Saved data entries:
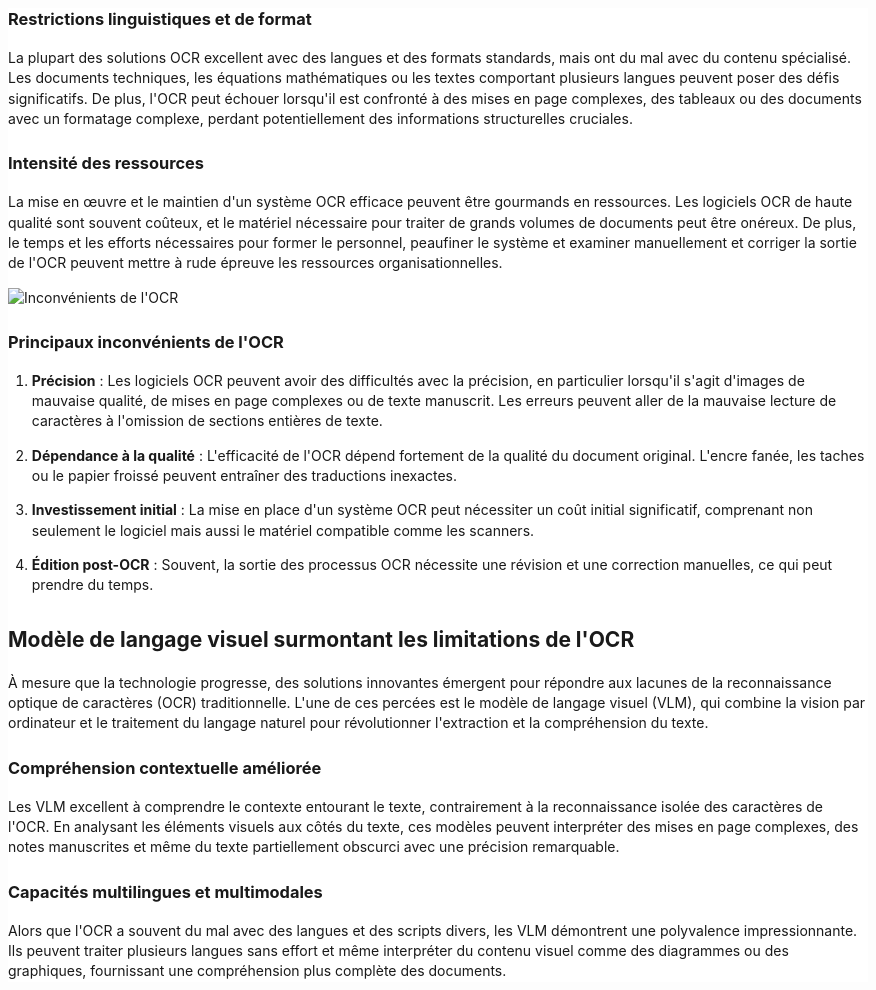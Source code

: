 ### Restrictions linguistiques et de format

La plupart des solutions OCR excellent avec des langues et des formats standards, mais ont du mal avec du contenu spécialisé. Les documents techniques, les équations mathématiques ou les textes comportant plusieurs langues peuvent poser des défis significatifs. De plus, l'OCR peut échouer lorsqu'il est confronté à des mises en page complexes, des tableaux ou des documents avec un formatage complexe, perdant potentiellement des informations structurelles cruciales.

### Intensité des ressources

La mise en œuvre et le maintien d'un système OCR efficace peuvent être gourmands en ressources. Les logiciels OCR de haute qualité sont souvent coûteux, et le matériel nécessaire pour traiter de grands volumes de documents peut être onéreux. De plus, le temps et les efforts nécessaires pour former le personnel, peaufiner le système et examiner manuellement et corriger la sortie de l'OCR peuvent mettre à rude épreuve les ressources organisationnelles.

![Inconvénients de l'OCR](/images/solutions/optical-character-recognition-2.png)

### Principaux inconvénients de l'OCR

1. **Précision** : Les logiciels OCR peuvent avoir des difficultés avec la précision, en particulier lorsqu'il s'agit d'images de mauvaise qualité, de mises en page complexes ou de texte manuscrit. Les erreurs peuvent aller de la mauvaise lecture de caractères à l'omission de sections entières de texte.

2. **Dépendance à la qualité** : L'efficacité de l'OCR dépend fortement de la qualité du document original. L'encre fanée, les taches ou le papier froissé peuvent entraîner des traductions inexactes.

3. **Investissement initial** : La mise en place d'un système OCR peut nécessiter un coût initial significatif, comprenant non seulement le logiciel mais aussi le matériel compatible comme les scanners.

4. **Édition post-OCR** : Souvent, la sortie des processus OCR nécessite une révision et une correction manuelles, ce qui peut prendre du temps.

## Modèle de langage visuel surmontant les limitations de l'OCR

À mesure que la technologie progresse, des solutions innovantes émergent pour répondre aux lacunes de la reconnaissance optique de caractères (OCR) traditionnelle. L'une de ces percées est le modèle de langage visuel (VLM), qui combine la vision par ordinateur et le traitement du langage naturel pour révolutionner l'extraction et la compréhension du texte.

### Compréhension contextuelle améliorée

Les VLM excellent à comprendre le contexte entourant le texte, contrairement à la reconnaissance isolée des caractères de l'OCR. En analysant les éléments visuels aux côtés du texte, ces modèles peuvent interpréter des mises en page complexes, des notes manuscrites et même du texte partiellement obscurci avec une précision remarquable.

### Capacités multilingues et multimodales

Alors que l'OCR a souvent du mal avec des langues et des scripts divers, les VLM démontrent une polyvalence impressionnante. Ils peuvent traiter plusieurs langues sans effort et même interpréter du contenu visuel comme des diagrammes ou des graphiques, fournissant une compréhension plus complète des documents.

**EXERCISE PROMPT**:
Up to and including the line containing "### Principaux inconvénients de l'OCR", repeat every line from the start of the data, but none of the pictures.

**RESULT BELOW**:
Source code

: ### Restrictions linguistiques et de format

La plupart des solutions OCR excellent avec des langues et des formats standards, mais ont du mal avec du contenu spécialisé. Les documents techniques, les équations mathématiques ou les textes comportant plusieurs langues peuvent poser des défis significatifs. De plus, l'OCR peut échouer lorsqu'il est confronté à des mises en page complexes, des tableaux ou des documents avec un formatage complexe, perdant potentiellement des informations structurelles cruciales.

### Intensité des ressources

La mise en œuvre et le maintien d'un système OCR efficace peuvent être gourmands en ressources. Les logiciels OCR de haute qualité sont souvent coûteux, et le matériel nécessaire pour traiter de grands volumes de documents peut être onéreux. De plus, le temps et les efforts nécessaires pour former le personnel, peaufiner le système et examiner manuellement et corriger la sortie de l'OCR peuvent mettre à rude épreuve les ressources organisationnelles.

![Inconvénients de l'OCR](/images/solutions/optical-character-recognition-2.png)

### Principaux inconvénients de l'OCR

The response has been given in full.